Sanmay: But will it make people less likely to agree to review, which has been the other half of the problem?
Carles: Yes, that’s the argument against doing that. We need to find a mechanism that is based on reputation. Probably not publishing the names, but giving awards to those who are at the top of the reputation list. For example, the best 100 reviewers of the year will receive an award from the joint conferences on AI that they could put on their CVs. So, we need to have a mechanism like that so that people will compete in order to make better and better reviews. I think this is the only way.
Sanmay: The other thing that could help is if there’s some form of monetary incentive. But that is very hard to scale. I mean, other disciplines do it. If I look at editors of journals in political science or economics, they get a month of salary.
Carles: How about the best 20 reviewers, for example, get their conference registration waived? That would be an excellent incentive for people to do good reviews.
Sanmay: In addition, we obviously want to do something in terms of punishing cheaters.
Carles: Yes, one option is to not invite them anymore. I passed my list of reputations to IJCAI 2018, and, below a certain level, they didn’t invite them for the next year.
Sarit: I’m not sure if they were too sad about that! It’s really time consuming to write a review. I recently spent a day writing a review for ECAI.
Carles: On the other hand, for young researchers, to be invited to be a reviewer of a large conference, they consider that as a recognition. Some young researchers will add to their CV that they reviewed for a particular conference (or journal).
Lucy: Do any conferences have specific training for new reviewers, or any kind of guidance for them on how to produce a good review?
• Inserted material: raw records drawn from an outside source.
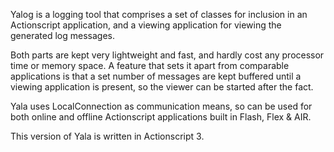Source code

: Yalog is a logging tool that comprises a set of classes for inclusion in an Actionscript application, and a viewing application for viewing the generated log messages.

Both parts are kept very lightweight and fast, and hardly cost any processor time or memory space.
A feature that sets it apart from comparable applications is that a set number of messages are kept buffered until a viewing application is present, so the viewer can be started after the fact.

Yala uses LocalConnection as communication means, so can be used for both online and offline Actionscript applications built in Flash, Flex & AIR.

This version of Yala is written in Actionscript 3.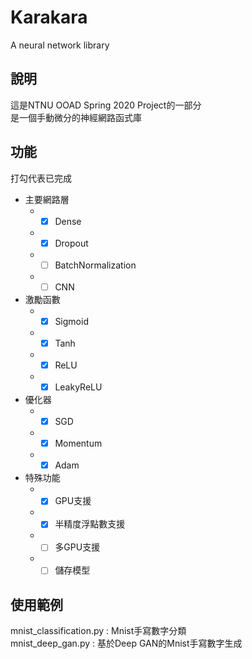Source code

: # Karakara
A neural network library

## 說明
這是NTNU OOAD Spring 2020 Project的一部分  
是一個手動微分的神經網路函式庫  

## 功能
打勾代表已完成
* 主要網路層
  * -[x] Dense
  * -[x] Dropout
  * -[ ] BatchNormalization
  * -[ ] CNN
* 激勵函數
  * -[x] Sigmoid
  * -[x] Tanh
  * -[x] ReLU
  * -[x] LeakyReLU
* 優化器
  * -[x] SGD
  * -[x] Momentum
  * -[x] Adam
* 特殊功能
  * -[x] GPU支援
  * -[x] 半精度浮點數支援
  * -[ ] 多GPU支援
  * -[ ] 儲存模型

## 使用範例
mnist_classification.py : Mnist手寫數字分類  
mnist_deep_gan.py : 基於Deep GAN的Mnist手寫數字生成  
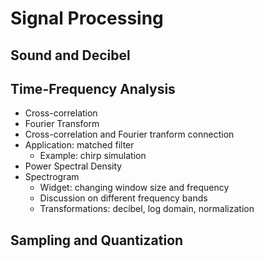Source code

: # Signal Processing

## Sound and Decibel

## Time-Frequency Analysis
 
* Cross-correlation
* Fourier Transform
* Cross-correlation and Fourier tranform connection
* Application: matched filter
  * Example: chirp simulation
* Power Spectral Density
* Spectrogram
    * Widget: changing window size and frequency
    * Discussion on different frequency bands
    * Transformations: decibel, log domain, normalization

## Sampling and Quantization


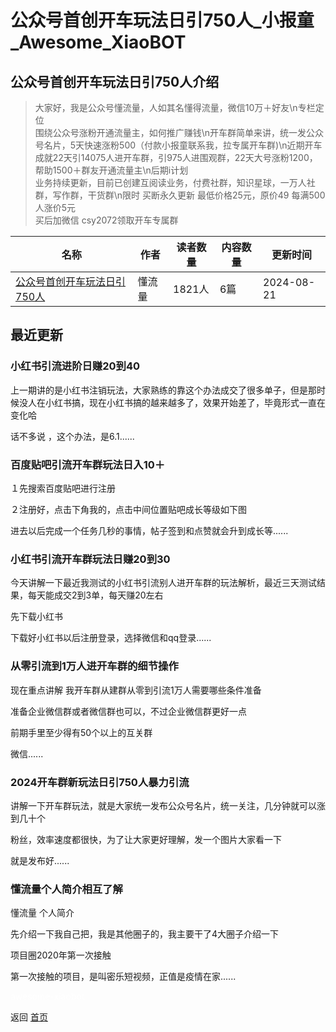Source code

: # 公众号首创开车玩法日引750人_小报童_Awesome_XiaoBOT

## 公众号首创开车玩法日引750人介绍
> 大家好，我是公众号懂流量，人如其名懂得流量，微信10万＋好友\n专栏定位  
围绕公众号涨粉开通流量主，如何推广赚钱\n开车群简单来讲，统一发公众号名片，5天快速涨粉500（付款小报童联系我，拉专属开车群)\n近期开车成就22天引14075人进开车群，引975人进围观群，22天大号涨粉1200，帮助1500＋群友开通流量主\n后期i计划  
业务持续更新，目前已创建互阅读业务，付费社群，知识星球，一万人社群，写作群，干货群\n限时 买断永久更新 最低价格25元，原价49 每满500人涨价5元  
买后加微信 csy2072领取开车专属群  
  


|名称|作者|读者数量|内容数量|更新时间|
|---|---|---|---|---|
|[公众号首创开车玩法日引750人](https://xiaobot.net/p/r666?refer=9c3f1c95-a052-465a-9902-f6d75080262a)|懂流量|1821人|6篇|2024-08-21|

## 最近更新
### 小红书引流进阶日赚20到40

上一期讲的是小红书注销玩法，大家熟练的靠这个办法成交了很多单子，但是那时候没人在小红书搞，现在小红书搞的越来越多了，效果开始差了，毕竟形式一直在变化哈

话不多说 ，这个办法，是6.1......

### 百度贴吧引流开车群玩法日入10＋

１先搜索百度贴吧进行注册

２注册好，点击下角我的，点击中间位置贴吧成长等级如下图

进去以后完成一个任务几秒的事情，帖子签到和点赞就会升到成长等......

### 小红书引流开车群玩法日赚20到30

今天讲解一下最近我测试的小红书引流别人进开车群的玩法解析，最近三天测试结果，每天能成交2到3单，每天赚20左右

先下载小红书

下载好小红书以后注册登录，选择微信和qq登录......

### 从零引流到1万人进开车群的细节操作

现在重点讲解 我开车群从建群从零到引流1万人需要哪些条件准备

准备企业微信群或者微信群也可以，不过企业微信群更好一点

前期手里至少得有50个以上的互关群

微信......

### 2024开车群新玩法日引750人暴力引流

讲解一下开车群玩法，就是大家统一发布公众号名片，统一关注，几分钟就可以涨到几十个

粉丝，效率速度都很快，为了让大家更好理解，发一个图片大家看一下

就是发布好......

### 懂流量个人简介相互了解

懂流量 个人简介

先介绍一下我自己把，我是其他圈子的，我主要干了4大圈子介绍一下

项目圈2020年第一次接触

第一次接触的项目，是叫密乐短视频，正值是疫情在家......


<a href="https://github.com/Reno9527/awesome-xiaobot" style="color: white; text-decoration: none;">awesome-xiaobot</a>

返回 [首页](../README.md)
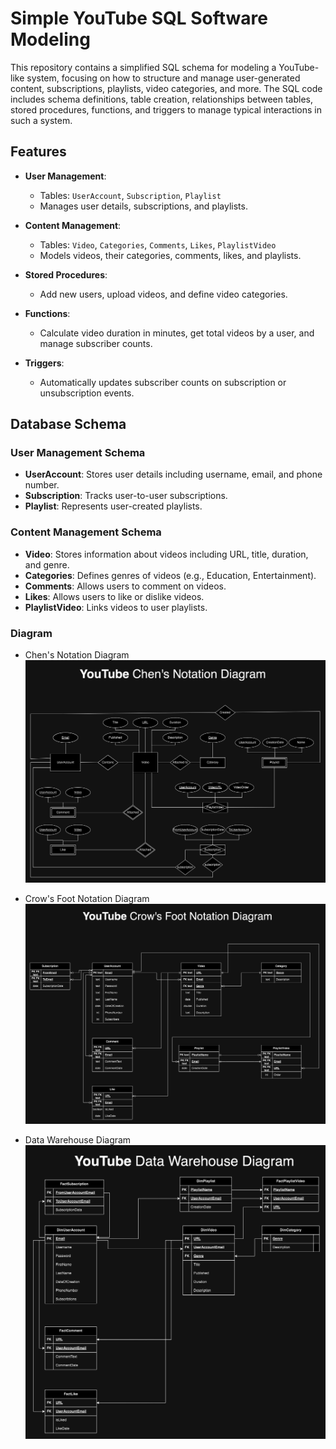 # Simple YouTube SQL Software Modeling

This repository contains a simplified SQL schema for modeling a YouTube-like system, focusing on how to structure and manage user-generated content, subscriptions, playlists, video categories, and more. The SQL code includes schema definitions, table creation, relationships between tables, stored procedures, functions, and triggers to manage typical interactions in such a system.

## Features

- **User Management**:
  - Tables: `UserAccount`, `Subscription`, `Playlist`
  - Manages user details, subscriptions, and playlists.

- **Content Management**:
  - Tables: `Video`, `Categories`, `Comments`, `Likes`, `PlaylistVideo`
  - Models videos, their categories, comments, likes, and playlists.

- **Stored Procedures**:
  - Add new users, upload videos, and define video categories.

- **Functions**:
  - Calculate video duration in minutes, get total videos by a user, and manage subscriber counts.

- **Triggers**:
  - Automatically updates subscriber counts on subscription or unsubscription events.

## Database Schema

### User Management Schema

- **UserAccount**: Stores user details including username, email, and phone number.
- **Subscription**: Tracks user-to-user subscriptions.
- **Playlist**: Represents user-created playlists.

### Content Management Schema

- **Video**: Stores information about videos including URL, title, duration, and genre.
- **Categories**: Defines genres of videos (e.g., Education, Entertainment).
- **Comments**: Allows users to comment on videos.
- **Likes**: Allows users to like or dislike videos.
- **PlaylistVideo**: Links videos to user playlists.

### Diagram

- Chen's Notation Diagram
![Chen'sNotationDiagram.png](Chen%27sNotationDiagram.png)


- Crow's Foot Notation Diagram
![Crow'sFootNotationDiagram.png](Crow%27sFootNotationDiagram.png)


- Data Warehouse Diagram
![DataWarehouseDiagram.png](DataWarehouseDiagram.png)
Michael: I think there are other areas of computer science that do that, and actually have a kind of an onboarding for newer reviewers. As far as I know, not in our world.
Sarit: One thing I will say is that deadlines really improve research. I mean deadlines give everybody motivation. That’s the only advantage of our conference system.
Carles: On the other hand, the negative aspect of it is that when you have a deadline for the reviews, people tend to review on the last day, and they produce very bad quality reviews. So, an argument against our model would be that we should publish in a journal first and then go to the conference to present the results.
Sanmay: There’s been a lot of experimentation with these models in different non-AI subfields. For example, SIGGRAPH has models for reviewer continuity between the conference and the ACM Transactions on Graphics (TOG), and SIGGRAPH papers automatically appear in TOG, while TOG papers can be presented at SIGGRAPH.
Carles: We’re doing a bit of it in AI, because IJCAI accepts presentations of papers published in the AI Journal or JAIR, and similarly with AAMAS and the JAAMAS journal. So, we have a bit of that already. Maybe that could be increased to a larger portion of the conference.